What you need to do → Pick every line from the data below that contains the string "Description" and copy it.

Data shown →
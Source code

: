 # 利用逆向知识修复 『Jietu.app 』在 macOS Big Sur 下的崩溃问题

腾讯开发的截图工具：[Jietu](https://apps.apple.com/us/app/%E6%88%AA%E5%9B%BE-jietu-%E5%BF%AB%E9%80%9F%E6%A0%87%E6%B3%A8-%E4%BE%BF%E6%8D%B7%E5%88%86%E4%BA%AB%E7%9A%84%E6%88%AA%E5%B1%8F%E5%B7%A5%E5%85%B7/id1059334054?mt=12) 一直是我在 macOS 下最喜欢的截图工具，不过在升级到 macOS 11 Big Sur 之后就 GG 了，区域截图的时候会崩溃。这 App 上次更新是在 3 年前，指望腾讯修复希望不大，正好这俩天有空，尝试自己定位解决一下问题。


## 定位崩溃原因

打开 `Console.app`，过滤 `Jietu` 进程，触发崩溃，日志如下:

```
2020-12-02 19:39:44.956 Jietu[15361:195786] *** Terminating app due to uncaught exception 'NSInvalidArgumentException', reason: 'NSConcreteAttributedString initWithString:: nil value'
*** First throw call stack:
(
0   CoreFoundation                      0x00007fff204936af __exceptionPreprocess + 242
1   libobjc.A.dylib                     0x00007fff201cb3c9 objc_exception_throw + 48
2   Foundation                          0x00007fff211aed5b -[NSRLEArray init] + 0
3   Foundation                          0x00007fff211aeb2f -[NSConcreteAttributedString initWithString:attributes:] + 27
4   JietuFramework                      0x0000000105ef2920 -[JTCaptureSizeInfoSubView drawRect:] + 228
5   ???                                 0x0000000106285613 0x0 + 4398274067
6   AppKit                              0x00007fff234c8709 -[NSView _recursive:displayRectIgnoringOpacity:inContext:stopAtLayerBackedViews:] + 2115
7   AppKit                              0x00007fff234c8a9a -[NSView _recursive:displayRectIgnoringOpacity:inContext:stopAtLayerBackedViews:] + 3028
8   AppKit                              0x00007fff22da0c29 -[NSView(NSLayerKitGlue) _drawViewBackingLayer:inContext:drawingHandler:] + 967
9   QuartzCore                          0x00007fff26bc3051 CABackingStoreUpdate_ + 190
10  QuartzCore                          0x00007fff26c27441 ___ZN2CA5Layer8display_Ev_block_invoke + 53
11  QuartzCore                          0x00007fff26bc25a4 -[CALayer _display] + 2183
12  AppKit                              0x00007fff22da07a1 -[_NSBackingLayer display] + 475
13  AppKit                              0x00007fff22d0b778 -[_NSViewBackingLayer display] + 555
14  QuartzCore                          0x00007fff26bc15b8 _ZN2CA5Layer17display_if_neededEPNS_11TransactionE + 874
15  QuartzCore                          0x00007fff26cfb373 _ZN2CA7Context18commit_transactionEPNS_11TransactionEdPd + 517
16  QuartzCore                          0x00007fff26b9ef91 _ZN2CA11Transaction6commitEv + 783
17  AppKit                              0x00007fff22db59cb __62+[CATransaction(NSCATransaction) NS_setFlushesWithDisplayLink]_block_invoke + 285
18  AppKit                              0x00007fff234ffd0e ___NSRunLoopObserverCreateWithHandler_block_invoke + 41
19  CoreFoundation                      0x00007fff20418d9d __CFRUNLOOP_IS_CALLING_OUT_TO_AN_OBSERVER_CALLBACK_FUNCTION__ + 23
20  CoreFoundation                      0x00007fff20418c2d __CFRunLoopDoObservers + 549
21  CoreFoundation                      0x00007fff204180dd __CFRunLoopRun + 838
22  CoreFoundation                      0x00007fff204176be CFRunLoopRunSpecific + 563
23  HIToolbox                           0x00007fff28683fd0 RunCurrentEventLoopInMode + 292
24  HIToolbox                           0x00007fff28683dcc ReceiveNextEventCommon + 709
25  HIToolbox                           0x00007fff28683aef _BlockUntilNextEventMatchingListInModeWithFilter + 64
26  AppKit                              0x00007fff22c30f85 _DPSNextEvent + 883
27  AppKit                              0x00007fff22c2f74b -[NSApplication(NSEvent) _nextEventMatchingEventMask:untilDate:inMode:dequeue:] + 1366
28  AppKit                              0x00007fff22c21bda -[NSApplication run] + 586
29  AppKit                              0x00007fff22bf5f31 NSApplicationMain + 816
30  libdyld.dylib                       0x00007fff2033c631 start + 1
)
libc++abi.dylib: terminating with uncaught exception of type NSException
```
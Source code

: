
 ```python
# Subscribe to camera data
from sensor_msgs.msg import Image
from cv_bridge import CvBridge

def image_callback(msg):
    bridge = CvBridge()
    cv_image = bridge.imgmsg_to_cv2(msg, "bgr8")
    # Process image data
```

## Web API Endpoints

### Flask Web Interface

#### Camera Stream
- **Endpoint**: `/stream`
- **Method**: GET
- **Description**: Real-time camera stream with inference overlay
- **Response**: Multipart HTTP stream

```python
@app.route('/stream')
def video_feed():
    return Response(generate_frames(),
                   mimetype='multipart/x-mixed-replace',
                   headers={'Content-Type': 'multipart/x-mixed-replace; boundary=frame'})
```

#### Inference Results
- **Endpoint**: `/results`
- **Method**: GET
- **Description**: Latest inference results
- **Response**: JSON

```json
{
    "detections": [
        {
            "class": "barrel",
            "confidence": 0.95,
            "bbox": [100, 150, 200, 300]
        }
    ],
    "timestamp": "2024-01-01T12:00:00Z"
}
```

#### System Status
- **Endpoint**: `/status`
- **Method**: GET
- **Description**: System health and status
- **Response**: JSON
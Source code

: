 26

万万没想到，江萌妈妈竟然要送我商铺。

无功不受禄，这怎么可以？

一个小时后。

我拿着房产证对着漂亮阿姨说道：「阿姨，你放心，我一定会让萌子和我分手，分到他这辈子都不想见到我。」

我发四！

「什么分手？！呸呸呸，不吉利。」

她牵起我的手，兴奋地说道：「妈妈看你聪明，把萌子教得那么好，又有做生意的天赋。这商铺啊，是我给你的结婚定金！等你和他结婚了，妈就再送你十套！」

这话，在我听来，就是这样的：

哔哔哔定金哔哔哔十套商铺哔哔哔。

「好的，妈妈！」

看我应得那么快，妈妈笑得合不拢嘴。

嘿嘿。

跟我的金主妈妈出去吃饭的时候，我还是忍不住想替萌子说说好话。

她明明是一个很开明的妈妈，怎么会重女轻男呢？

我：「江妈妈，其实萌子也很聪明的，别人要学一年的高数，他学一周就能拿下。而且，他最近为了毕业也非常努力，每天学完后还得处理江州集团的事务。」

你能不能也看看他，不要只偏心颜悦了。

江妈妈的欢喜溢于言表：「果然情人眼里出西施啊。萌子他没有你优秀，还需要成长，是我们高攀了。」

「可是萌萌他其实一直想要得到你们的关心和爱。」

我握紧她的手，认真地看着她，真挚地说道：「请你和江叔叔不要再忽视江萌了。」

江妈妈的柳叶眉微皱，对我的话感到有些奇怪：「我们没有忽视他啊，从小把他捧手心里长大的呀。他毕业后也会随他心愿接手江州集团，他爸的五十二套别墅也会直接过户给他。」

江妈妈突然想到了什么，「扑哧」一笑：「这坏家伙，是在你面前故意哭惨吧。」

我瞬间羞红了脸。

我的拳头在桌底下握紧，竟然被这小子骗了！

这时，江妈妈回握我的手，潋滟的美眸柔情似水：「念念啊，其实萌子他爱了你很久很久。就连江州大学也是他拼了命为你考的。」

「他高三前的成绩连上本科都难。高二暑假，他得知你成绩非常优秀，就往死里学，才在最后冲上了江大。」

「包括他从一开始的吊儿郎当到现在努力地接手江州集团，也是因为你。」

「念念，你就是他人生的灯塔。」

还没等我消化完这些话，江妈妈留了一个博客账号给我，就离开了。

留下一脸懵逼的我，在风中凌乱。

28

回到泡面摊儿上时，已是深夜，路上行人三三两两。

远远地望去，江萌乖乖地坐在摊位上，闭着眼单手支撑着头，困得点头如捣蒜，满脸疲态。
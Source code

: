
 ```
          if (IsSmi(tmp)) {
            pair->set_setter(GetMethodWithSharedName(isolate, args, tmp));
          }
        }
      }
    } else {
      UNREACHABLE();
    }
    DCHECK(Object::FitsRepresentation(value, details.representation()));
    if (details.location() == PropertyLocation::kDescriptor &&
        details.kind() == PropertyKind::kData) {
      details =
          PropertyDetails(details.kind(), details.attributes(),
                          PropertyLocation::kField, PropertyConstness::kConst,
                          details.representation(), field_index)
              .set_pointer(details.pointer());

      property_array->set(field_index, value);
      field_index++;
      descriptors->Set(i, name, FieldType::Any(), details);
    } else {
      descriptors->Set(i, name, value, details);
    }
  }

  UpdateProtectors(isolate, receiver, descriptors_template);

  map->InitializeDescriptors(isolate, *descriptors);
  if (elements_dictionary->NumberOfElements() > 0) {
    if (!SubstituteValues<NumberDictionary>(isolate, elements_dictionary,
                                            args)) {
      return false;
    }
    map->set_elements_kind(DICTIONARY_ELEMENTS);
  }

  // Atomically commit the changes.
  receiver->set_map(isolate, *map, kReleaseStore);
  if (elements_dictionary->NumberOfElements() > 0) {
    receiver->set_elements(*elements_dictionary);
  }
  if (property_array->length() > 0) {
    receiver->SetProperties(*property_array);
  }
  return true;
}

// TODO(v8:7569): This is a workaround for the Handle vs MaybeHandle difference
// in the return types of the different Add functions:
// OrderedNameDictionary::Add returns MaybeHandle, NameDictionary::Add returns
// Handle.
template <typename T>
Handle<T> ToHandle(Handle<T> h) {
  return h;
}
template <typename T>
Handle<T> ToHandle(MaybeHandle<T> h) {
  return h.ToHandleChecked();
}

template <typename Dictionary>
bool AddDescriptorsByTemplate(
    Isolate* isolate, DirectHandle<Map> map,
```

Output below →
- **Description**: Real-time camera stream with inference overlay
- **Description**: Latest inference results
- **Description**: System health and status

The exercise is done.